Rendered images with source text:
------------------------------------------------------------------------

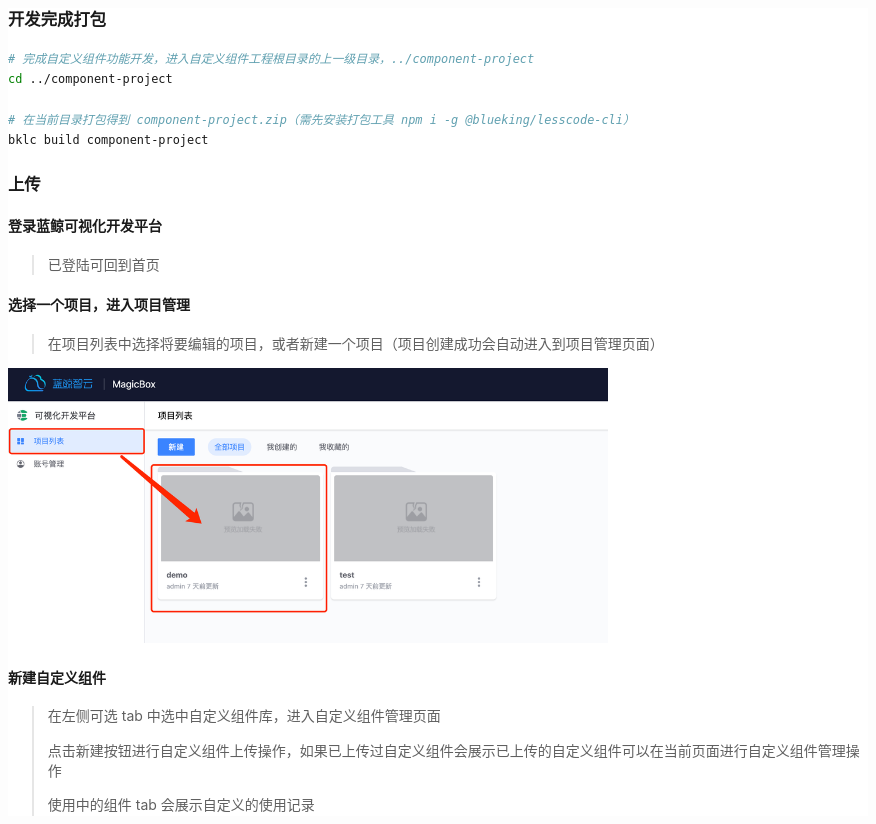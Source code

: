### 开发完成打包

```bash
# 完成自定义组件功能开发，进入自定义组件工程根目录的上一级目录，../component-project
cd ../component-project

# 在当前目录打包得到 component-project.zip（需先安装打包工具 npm i -g @blueking/lesscode-cli）
bklc build component-project
```

### 上传

#### 登录蓝鲸可视化开发平台

> 已登陆可回到首页

#### 选择一个项目，进入项目管理

> 在项目列表中选择将要编辑的项目，或者新建一个项目（项目创建成功会自动进入到项目管理页面）

<img src="../../../images/help/project-list.png" alt="grid" width="600" class="help-img" />

#### 新建自定义组件

> 在左侧可选 tab 中选中自定义组件库，进入自定义组件管理页面
>
> 点击新建按钮进行自定义组件上传操作，如果已上传过自定义组件会展示已上传的自定义组件可以在当前页面进行自定义组件管理操作
>
> 使用中的组件 tab 会展示自定义的使用记录
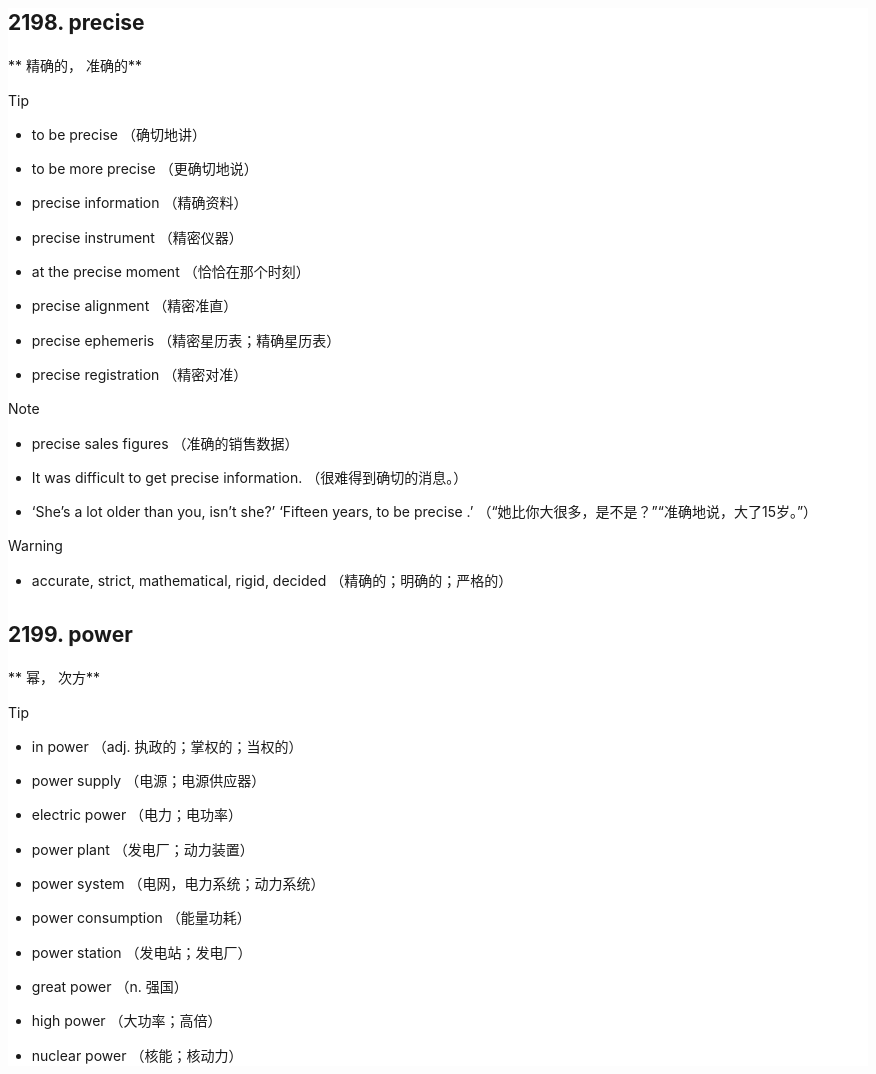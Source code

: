 ## 2198. precise

** 精确的， 准确的**

> [!TIP]
>
> - to be precise （确切地讲）
>
> - to be more precise （更确切地说）
>
> - precise information （精确资料）
>
> - precise instrument （精密仪器）
>
> - at the precise moment （恰恰在那个时刻）
>
> - precise alignment （精密准直）
>
> - precise ephemeris （精密星历表；精确星历表）
>
> - precise registration （精密对准）
>

> [!NOTE]
>
> - precise sales figures （准确的销售数据）
>
> - It was difficult to get precise information. （很难得到确切的消息。）
>
> - ‘She’s a lot older than you, isn’t she?’ ‘Fifteen years, to be precise .’ （“她比你大很多，是不是？”“准确地说，大了15岁。”）
>

> [!WARNING]
>
> - accurate, strict, mathematical, rigid, decided （精确的；明确的；严格的）
>

## 2199. power

** 幂， 次方**

> [!TIP]
>
> - in power （adj. 执政的；掌权的；当权的）
>
> - power supply （电源；电源供应器）
>
> - electric power （电力；电功率）
>
> - power plant （发电厂；动力装置）
>
> - power system （电网，电力系统；动力系统）
>
> - power consumption （能量功耗）
>
> - power station （发电站；发电厂）
>
> - great power （n. 强国）
>
> - high power （大功率；高倍）
>
> - nuclear power （核能；核动力）
>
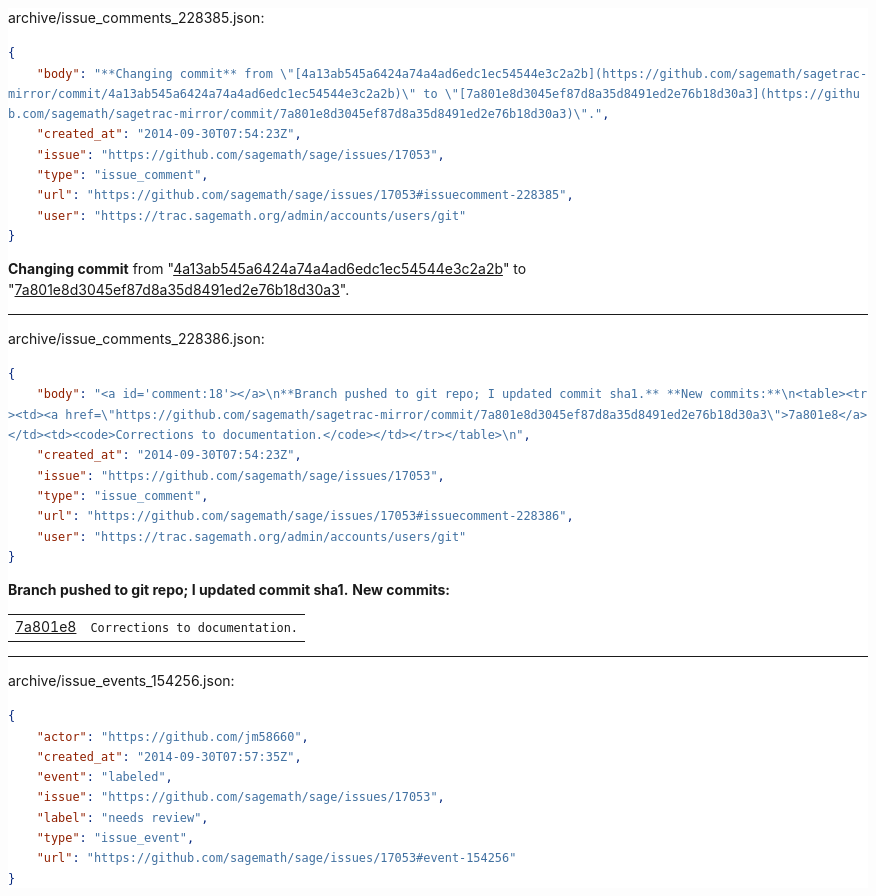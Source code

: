 
archive/issue_comments_228385.json:
```json
{
    "body": "**Changing commit** from \"[4a13ab545a6424a74a4ad6edc1ec54544e3c2a2b](https://github.com/sagemath/sagetrac-mirror/commit/4a13ab545a6424a74a4ad6edc1ec54544e3c2a2b)\" to \"[7a801e8d3045ef87d8a35d8491ed2e76b18d30a3](https://github.com/sagemath/sagetrac-mirror/commit/7a801e8d3045ef87d8a35d8491ed2e76b18d30a3)\".",
    "created_at": "2014-09-30T07:54:23Z",
    "issue": "https://github.com/sagemath/sage/issues/17053",
    "type": "issue_comment",
    "url": "https://github.com/sagemath/sage/issues/17053#issuecomment-228385",
    "user": "https://trac.sagemath.org/admin/accounts/users/git"
}
```

**Changing commit** from "[4a13ab545a6424a74a4ad6edc1ec54544e3c2a2b](https://github.com/sagemath/sagetrac-mirror/commit/4a13ab545a6424a74a4ad6edc1ec54544e3c2a2b)" to "[7a801e8d3045ef87d8a35d8491ed2e76b18d30a3](https://github.com/sagemath/sagetrac-mirror/commit/7a801e8d3045ef87d8a35d8491ed2e76b18d30a3)".



---

archive/issue_comments_228386.json:
```json
{
    "body": "<a id='comment:18'></a>\n**Branch pushed to git repo; I updated commit sha1.** **New commits:**\n<table><tr><td><a href=\"https://github.com/sagemath/sagetrac-mirror/commit/7a801e8d3045ef87d8a35d8491ed2e76b18d30a3\">7a801e8</a></td><td><code>Corrections to documentation.</code></td></tr></table>\n",
    "created_at": "2014-09-30T07:54:23Z",
    "issue": "https://github.com/sagemath/sage/issues/17053",
    "type": "issue_comment",
    "url": "https://github.com/sagemath/sage/issues/17053#issuecomment-228386",
    "user": "https://trac.sagemath.org/admin/accounts/users/git"
}
```

<a id='comment:18'></a>
**Branch pushed to git repo; I updated commit sha1.** **New commits:**
<table><tr><td><a href="https://github.com/sagemath/sagetrac-mirror/commit/7a801e8d3045ef87d8a35d8491ed2e76b18d30a3">7a801e8</a></td><td><code>Corrections to documentation.</code></td></tr></table>




---

archive/issue_events_154256.json:
```json
{
    "actor": "https://github.com/jm58660",
    "created_at": "2014-09-30T07:57:35Z",
    "event": "labeled",
    "issue": "https://github.com/sagemath/sage/issues/17053",
    "label": "needs review",
    "type": "issue_event",
    "url": "https://github.com/sagemath/sage/issues/17053#event-154256"
}
```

------------------------------------------------------------------------

> _Task prompt_
Set down all the lines above exactly as they appear, with no pictures.

> _Answer space_
Source code

:### 开发完成打包

```bash
# 完成自定义组件功能开发，进入自定义组件工程根目录的上一级目录，../component-project
cd ../component-project

# 在当前目录打包得到 component-project.zip（需先安装打包工具 npm i -g @blueking/lesscode-cli）
bklc build component-project
```

### 上传

#### 登录蓝鲸可视化开发平台

> 已登陆可回到首页

#### 选择一个项目，进入项目管理

> 在项目列表中选择将要编辑的项目，或者新建一个项目（项目创建成功会自动进入到项目管理页面）

<img src="../../../images/help/project-list.png" alt="grid" width="600" class="help-img" />

#### 新建自定义组件

> 在左侧可选 tab 中选中自定义组件库，进入自定义组件管理页面
>
> 点击新建按钮进行自定义组件上传操作，如果已上传过自定义组件会展示已上传的自定义组件可以在当前页面进行自定义组件管理操作
>
> 使用中的组件 tab 会展示自定义的使用记录
Source code

: ## 2198. precise

** 精确的， 准确的**

> [!TIP]
>
> - to be precise （确切地讲）
>
> - to be more precise （更确切地说）
>
> - precise information （精确资料）
>
> - precise instrument （精密仪器）
>
> - at the precise moment （恰恰在那个时刻）
>
> - precise alignment （精密准直）
>
> - precise ephemeris （精密星历表；精确星历表）
>
> - precise registration （精密对准）
>

> [!NOTE]
>
> - precise sales figures （准确的销售数据）
>
> - It was difficult to get precise information. （很难得到确切的消息。）
>
> - ‘She’s a lot older than you, isn’t she?’ ‘Fifteen years, to be precise .’ （“她比你大很多，是不是？”“准确地说，大了15岁。”）
>

> [!WARNING]
>
> - accurate, strict, mathematical, rigid, decided （精确的；明确的；严格的）
>

## 2199. power

** 幂， 次方**

> [!TIP]
>
> - in power （adj. 执政的；掌权的；当权的）
>
> - power supply （电源；电源供应器）
>
> - electric power （电力；电功率）
>
> - power plant （发电厂；动力装置）
>
> - power system （电网，电力系统；动力系统）
>
> - power consumption （能量功耗）
>
> - power station （发电站；发电厂）
>
> - great power （n. 强国）
>
> - high power （大功率；高倍）
>
> - nuclear power （核能；核动力）
>
Source code

: 
archive/issue_comments_228385.json:
```json
{
    "body": "**Changing commit** from \"[4a13ab545a6424a74a4ad6edc1ec54544e3c2a2b](https://github.com/sagemath/sagetrac-mirror/commit/4a13ab545a6424a74a4ad6edc1ec54544e3c2a2b)\" to \"[7a801e8d3045ef87d8a35d8491ed2e76b18d30a3](https://github.com/sagemath/sagetrac-mirror/commit/7a801e8d3045ef87d8a35d8491ed2e76b18d30a3)\".",
    "created_at": "2014-09-30T07:54:23Z",
    "issue": "https://github.com/sagemath/sage/issues/17053",
    "type": "issue_comment",
    "url": "https://github.com/sagemath/sage/issues/17053#issuecomment-228385",
    "user": "https://trac.sagemath.org/admin/accounts/users/git"
}
```

**Changing commit** from "[4a13ab545a6424a74a4ad6edc1ec54544e3c2a2b](https://github.com/sagemath/sagetrac-mirror/commit/4a13ab545a6424a74a4ad6edc1ec54544e3c2a2b)" to "[7a801e8d3045ef87d8a35d8491ed2e76b18d30a3](https://github.com/sagemath/sagetrac-mirror/commit/7a801e8d3045ef87d8a35d8491ed2e76b18d30a3)".



---

archive/issue_comments_228386.json:
```json
{
    "body": "<a id='comment:18'></a>\n**Branch pushed to git repo; I updated commit sha1.** **New commits:**\n<table><tr><td><a href=\"https://github.com/sagemath/sagetrac-mirror/commit/7a801e8d3045ef87d8a35d8491ed2e76b18d30a3\">7a801e8</a></td><td><code>Corrections to documentation.</code></td></tr></table>\n",
    "created_at": "2014-09-30T07:54:23Z",
    "issue": "https://github.com/sagemath/sage/issues/17053",
    "type": "issue_comment",
    "url": "https://github.com/sagemath/sage/issues/17053#issuecomment-228386",
    "user": "https://trac.sagemath.org/admin/accounts/users/git"
}
```

<a id='comment:18'></a>
**Branch pushed to git repo; I updated commit sha1.** **New commits:**
<table><tr><td><a href="https://github.com/sagemath/sagetrac-mirror/commit/7a801e8d3045ef87d8a35d8491ed2e76b18d30a3">7a801e8</a></td><td><code>Corrections to documentation.</code></td></tr></table>




---

archive/issue_events_154256.json:
```json
{
    "actor": "https://github.com/jm58660",
    "created_at": "2014-09-30T07:57:35Z",
    "event": "labeled",
    "issue": "https://github.com/sagemath/sage/issues/17053",
    "label": "needs review",
    "type": "issue_event",
    "url": "https://github.com/sagemath/sage/issues/17053#event-154256"
}
```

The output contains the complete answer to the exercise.